The work is devoted to his father-in-law, James Cecil Williams, father of his present spouse, the artist and performer African American Mollena Williams, who died final summer time. Williams was a saxophonist who performed in Times Square and who was psychologically damaged as a Marine within the Vietnam War.

The forty minutes of the piece deal with with sonic virtuosity the chances of the 2 saxophone duos of their a number of combos of tessituras. But essentially the most attention-grabbing factor is Haas’s skill to hypnotize the listener by alternating passages that appear to relate the lifetime of his father-in-law – in a single you hear a sort of deconstructed blues – with the friction brought on by the microtonal beats and the spectral multiphonics, which twist as if to evoke the psychological destruction brought on by all wars. Something that’s totally related nowadays of the United States and Israel offensive in opposition to Iran and that agrees with the political inspiration of a very good a part of its catalog (keep in mind that In useless was born out of shock on the resurgence of the intense proper in Austria).
After a short pause for the wonderful Kebyart musicians to catch their breath, the music of Hèctor Parra (Barcelona, 49 years previous) acted as a hinge in direction of the primary Haas quartet. Striated fragments (2004) is one other unique piece for saxophone quartet the place texture serves as sound inspiration and, extra particularly, the ultra-black work of Pierre Soulages, through which gentle emanates from striations, scratches and grooves on the black oil paint. Parra interprets these components into sound by means of harmonics, multiphonics and modifications in strain within the air, ranging from very darkish and large sound densities. The ensemble supplied a masterful efficiency of this composition, which they included on their debut album in 2017.
And it was an important success to start out the night with the engaging association of Intermissionby the American Caroline Shaw (Greenville, 43 years previous), a 2011 composition initially for string quartet, though popularized in a model for small orchestra. This is heard in a sequence from the third episode of the fourth season of Mozart within the Junglethe place Shaw herself performs herself. The work was born from an audition in Princeton of the Brentano Quartet enjoying the transition from minuet to trio within the Quartet in F main op. 77/2 by Haydn. Shortly thereafter, Shaw grew to become the youngest lady to win the Pulitzer Prize in Music for her Partita for Eight Voices, one other instance of his skill to transform conventional constructions into one thing new by means of prolonged strategies.
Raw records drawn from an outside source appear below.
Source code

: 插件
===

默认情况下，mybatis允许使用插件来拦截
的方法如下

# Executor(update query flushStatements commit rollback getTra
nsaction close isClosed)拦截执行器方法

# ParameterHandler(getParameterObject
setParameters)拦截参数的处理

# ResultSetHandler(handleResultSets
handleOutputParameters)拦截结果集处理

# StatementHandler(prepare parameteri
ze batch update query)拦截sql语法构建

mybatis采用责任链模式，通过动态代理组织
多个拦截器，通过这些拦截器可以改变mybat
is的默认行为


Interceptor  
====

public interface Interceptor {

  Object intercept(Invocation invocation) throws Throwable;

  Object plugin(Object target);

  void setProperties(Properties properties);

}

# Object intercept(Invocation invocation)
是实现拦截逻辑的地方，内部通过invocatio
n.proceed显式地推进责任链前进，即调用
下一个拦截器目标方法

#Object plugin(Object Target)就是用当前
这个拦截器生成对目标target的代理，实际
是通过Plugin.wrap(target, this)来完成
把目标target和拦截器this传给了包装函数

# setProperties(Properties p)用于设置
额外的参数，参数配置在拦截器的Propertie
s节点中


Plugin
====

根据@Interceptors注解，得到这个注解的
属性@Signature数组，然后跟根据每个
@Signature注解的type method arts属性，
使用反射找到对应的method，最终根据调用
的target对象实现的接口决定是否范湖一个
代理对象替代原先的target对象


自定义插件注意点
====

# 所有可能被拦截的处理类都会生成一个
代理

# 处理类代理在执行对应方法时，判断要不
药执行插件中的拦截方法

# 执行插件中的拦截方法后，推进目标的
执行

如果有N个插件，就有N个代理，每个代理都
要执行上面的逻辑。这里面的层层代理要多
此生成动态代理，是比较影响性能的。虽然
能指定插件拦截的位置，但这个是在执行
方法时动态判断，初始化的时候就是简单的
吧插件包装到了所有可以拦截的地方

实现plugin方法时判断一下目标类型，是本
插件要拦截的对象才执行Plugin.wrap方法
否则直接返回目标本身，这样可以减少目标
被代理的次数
The association for saxophone quartet by Intermission It was carried out by Xabier Casal, from the Fukio Quartet, though it has been retouched by the members of Kebyart. And all these typical string instrument strategies that Shaw deploys virtually stream higher with saxophones, bringing the piece nearer to the sound of the twenty first century. The members of the Catalan ensemble demonstrated this with a masterful use of the subtone to interchange the “airy” sound of the string and the slap tongue for the dry blow of the pizzicatos, however above all due to the reference to the human voice that the saxophone has.
Series 20/21 del CNDM
Works of Caroline Shaw, Georg Friedrich Haas y Hector Parra.
Kebyart (Pere Méndez, soprano saxophone; Víctor Serra, alto saxophone; Robert Seara, tenor saxophone and Daniel Miguel, baritone saxophone).
Auditorium 400. Reina Sofía National Art Center Museum. March 23.